# Activity:
Work through the records below and tally every line containing "resolveCount". Reply with the total alone.

# Provided records:
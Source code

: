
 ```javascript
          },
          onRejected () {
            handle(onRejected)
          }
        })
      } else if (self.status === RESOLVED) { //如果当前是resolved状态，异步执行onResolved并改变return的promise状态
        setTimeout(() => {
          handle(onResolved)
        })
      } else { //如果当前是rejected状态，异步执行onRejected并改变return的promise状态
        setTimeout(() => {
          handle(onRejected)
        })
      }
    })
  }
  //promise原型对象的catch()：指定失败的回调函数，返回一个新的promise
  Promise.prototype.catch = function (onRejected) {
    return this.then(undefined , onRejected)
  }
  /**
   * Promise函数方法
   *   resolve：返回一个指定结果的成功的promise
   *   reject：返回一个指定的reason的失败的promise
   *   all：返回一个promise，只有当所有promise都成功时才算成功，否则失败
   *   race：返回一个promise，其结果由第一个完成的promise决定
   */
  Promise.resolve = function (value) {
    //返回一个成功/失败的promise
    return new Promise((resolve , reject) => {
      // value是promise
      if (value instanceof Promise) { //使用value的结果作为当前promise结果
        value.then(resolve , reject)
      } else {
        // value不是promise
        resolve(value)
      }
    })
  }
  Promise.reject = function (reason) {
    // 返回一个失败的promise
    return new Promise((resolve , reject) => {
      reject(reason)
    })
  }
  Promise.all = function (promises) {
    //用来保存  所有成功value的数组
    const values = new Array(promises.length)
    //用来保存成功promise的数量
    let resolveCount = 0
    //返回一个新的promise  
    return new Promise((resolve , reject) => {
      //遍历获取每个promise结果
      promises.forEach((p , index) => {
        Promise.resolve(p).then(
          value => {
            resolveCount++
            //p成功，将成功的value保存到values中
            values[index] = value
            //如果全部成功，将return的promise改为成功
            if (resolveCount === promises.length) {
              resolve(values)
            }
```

# Exercise result:
3